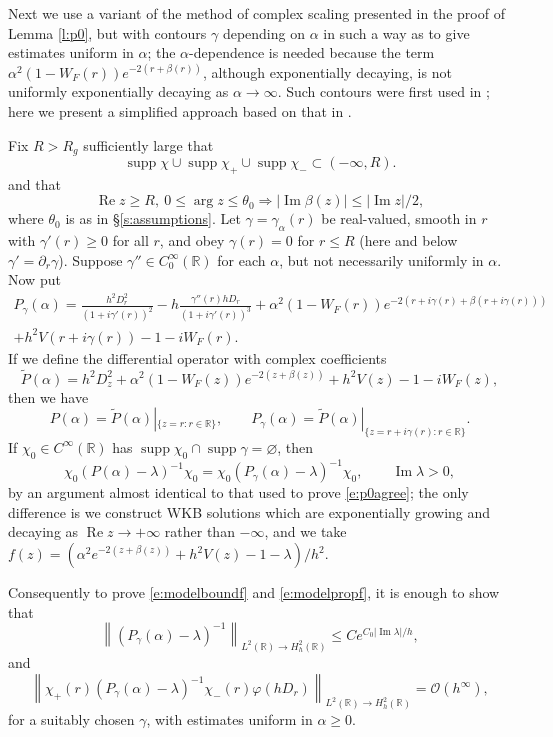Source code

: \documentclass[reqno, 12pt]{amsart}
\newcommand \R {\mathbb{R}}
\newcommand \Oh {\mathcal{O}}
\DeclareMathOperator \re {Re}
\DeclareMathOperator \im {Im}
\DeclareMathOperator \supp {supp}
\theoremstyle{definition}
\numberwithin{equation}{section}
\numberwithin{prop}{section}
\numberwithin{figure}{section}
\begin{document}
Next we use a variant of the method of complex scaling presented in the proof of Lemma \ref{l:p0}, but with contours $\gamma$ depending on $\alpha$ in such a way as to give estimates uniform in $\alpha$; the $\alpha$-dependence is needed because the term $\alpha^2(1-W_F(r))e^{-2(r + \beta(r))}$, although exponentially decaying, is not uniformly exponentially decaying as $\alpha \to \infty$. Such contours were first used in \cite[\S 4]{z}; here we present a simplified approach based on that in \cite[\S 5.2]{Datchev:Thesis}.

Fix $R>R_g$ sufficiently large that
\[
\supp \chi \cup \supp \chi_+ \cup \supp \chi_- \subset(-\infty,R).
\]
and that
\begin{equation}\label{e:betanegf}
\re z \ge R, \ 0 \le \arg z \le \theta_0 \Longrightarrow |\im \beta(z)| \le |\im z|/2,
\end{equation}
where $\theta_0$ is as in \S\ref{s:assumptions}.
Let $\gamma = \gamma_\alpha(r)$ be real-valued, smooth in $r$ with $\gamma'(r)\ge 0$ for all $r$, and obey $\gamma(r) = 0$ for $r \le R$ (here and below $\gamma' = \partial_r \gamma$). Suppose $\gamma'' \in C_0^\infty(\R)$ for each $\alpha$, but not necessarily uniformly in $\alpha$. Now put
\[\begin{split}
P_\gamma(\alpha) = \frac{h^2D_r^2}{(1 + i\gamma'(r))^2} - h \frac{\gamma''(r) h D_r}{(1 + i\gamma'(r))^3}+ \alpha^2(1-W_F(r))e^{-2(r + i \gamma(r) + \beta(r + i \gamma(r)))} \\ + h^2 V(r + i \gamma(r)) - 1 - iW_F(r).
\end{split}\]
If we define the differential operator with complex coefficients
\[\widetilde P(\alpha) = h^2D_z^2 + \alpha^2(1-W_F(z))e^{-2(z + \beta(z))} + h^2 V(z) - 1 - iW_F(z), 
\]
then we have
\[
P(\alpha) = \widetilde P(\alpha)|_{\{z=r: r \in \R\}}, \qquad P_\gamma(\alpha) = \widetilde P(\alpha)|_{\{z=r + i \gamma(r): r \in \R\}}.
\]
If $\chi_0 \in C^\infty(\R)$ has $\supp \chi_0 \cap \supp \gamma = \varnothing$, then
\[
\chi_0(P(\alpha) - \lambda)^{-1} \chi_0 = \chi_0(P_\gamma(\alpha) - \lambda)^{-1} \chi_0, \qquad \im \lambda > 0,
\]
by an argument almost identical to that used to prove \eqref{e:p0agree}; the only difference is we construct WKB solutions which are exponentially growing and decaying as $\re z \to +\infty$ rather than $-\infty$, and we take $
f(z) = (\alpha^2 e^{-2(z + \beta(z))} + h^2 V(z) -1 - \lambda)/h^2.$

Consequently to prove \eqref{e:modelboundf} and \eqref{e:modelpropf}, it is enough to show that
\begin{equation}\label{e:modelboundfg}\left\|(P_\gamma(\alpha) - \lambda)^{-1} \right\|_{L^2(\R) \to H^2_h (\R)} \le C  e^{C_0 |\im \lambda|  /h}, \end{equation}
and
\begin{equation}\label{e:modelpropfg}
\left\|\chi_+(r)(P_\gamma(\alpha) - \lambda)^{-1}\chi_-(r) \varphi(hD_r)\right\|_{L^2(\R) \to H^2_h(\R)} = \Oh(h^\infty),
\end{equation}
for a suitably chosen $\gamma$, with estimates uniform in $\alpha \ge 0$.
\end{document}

——

Could you copy each line in the listing above that includes the word "then"?

**Result of the task:**
then we have
If $\chi_0 \in C^\infty(\R)$ has $\supp \chi_0 \cap \supp \gamma = \varnothing$, then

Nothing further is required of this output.